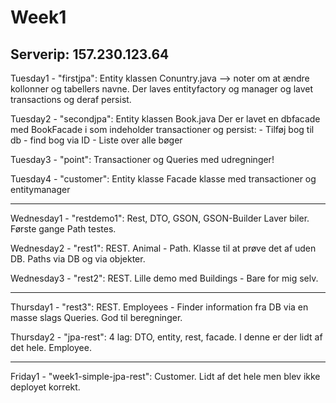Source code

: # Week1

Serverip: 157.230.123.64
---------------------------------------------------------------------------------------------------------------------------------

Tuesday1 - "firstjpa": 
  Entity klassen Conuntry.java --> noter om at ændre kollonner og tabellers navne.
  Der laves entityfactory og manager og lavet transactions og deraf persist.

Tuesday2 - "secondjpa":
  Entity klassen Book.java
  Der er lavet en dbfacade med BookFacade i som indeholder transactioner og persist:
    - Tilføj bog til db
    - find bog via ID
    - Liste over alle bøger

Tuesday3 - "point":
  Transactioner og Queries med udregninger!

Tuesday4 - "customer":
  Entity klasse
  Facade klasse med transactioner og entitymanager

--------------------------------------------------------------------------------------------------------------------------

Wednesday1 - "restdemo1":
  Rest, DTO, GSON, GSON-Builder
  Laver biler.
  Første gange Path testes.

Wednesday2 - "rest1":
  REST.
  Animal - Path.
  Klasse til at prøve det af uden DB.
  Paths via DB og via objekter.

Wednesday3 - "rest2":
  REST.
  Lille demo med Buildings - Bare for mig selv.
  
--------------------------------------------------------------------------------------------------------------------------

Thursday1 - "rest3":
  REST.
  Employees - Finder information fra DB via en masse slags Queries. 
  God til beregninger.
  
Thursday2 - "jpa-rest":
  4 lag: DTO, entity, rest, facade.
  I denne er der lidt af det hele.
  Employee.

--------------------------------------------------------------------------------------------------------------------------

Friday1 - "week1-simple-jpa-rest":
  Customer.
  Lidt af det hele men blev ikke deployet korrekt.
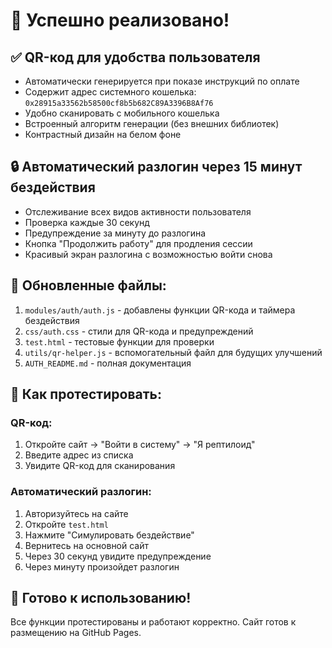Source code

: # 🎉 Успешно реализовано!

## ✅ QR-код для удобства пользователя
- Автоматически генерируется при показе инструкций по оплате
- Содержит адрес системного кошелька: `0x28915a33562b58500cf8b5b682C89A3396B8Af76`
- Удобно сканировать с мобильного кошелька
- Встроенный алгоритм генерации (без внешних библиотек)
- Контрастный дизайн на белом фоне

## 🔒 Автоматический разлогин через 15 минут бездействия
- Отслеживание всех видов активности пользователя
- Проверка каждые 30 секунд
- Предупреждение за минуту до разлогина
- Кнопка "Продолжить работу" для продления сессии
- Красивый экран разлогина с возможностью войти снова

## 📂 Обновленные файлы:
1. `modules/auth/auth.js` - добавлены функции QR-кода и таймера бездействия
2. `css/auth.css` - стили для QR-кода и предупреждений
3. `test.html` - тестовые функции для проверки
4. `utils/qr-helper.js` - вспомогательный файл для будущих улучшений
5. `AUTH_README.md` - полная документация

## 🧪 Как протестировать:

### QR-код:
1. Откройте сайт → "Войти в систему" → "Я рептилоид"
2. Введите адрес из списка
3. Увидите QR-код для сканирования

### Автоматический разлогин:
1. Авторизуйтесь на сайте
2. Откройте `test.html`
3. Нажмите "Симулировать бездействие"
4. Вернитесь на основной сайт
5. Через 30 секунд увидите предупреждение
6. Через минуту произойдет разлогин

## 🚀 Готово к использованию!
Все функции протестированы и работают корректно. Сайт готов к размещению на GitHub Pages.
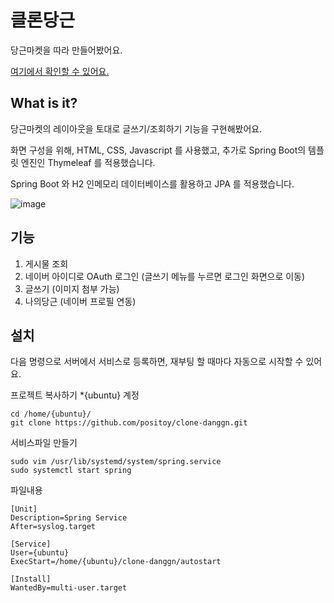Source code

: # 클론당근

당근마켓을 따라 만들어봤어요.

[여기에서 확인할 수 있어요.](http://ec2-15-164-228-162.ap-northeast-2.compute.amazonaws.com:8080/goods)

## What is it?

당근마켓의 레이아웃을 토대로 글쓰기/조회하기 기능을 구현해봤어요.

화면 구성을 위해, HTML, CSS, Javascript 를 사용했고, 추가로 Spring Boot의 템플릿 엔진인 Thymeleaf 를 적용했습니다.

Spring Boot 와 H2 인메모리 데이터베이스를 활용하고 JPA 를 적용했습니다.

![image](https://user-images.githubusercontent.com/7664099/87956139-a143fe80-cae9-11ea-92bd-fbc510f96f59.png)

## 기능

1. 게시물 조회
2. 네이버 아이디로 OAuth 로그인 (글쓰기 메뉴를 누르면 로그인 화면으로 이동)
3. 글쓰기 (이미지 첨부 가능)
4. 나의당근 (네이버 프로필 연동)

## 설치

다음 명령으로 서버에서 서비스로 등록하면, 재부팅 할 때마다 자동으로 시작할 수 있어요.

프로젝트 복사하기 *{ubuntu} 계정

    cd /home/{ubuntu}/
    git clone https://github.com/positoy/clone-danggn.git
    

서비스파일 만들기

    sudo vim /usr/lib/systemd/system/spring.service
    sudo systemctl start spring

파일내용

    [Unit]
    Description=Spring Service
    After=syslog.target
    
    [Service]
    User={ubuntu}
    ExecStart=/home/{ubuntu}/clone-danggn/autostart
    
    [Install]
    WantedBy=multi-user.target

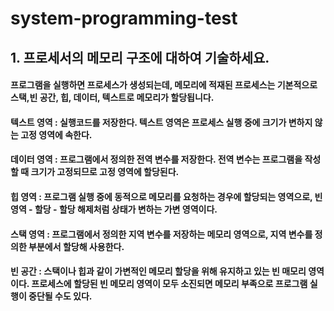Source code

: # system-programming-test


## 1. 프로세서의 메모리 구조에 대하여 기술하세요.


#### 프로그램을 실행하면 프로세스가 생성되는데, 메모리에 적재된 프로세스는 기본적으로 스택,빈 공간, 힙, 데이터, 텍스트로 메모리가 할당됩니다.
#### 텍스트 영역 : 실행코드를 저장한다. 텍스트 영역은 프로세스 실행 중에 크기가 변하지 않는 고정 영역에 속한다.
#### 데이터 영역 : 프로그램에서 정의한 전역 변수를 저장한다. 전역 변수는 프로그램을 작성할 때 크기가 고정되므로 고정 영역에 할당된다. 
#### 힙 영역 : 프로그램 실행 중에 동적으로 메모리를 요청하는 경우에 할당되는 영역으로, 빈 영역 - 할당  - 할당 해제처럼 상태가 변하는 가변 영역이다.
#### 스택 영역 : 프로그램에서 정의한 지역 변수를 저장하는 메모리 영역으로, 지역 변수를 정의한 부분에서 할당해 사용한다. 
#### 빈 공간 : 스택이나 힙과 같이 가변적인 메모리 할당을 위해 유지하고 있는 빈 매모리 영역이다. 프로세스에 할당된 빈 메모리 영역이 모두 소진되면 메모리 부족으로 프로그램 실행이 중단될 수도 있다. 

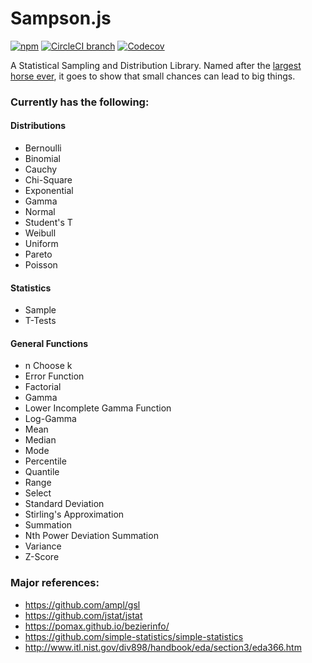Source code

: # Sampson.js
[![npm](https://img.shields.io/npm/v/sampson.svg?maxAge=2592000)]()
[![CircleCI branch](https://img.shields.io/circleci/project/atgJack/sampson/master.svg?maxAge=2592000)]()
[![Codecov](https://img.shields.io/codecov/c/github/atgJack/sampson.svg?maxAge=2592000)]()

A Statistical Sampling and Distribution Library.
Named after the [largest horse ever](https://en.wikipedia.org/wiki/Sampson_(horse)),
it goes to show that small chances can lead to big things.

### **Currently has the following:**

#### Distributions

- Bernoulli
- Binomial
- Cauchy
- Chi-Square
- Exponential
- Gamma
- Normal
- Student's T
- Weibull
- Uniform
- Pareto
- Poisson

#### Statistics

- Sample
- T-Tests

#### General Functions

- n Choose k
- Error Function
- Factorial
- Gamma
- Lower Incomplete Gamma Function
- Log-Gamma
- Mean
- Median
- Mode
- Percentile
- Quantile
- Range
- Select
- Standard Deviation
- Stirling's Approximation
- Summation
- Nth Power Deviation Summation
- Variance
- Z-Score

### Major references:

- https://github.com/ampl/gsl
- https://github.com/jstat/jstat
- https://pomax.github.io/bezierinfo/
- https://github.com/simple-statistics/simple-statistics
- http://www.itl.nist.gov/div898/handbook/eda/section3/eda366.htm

**TO DO:**
Could the lines from the first entry through the line that contains "Entity klassen Book.java" be copied exactly, with all pictures left out?

**RESPONSE BELOW:**
Source code

: # Week1

Serverip: 157.230.123.64
---------------------------------------------------------------------------------------------------------------------------------

Tuesday1 - "firstjpa": 
  Entity klassen Conuntry.java --> noter om at ændre kollonner og tabellers navne.
  Der laves entityfactory og manager og lavet transactions og deraf persist.

Tuesday2 - "secondjpa":
  Entity klassen Book.java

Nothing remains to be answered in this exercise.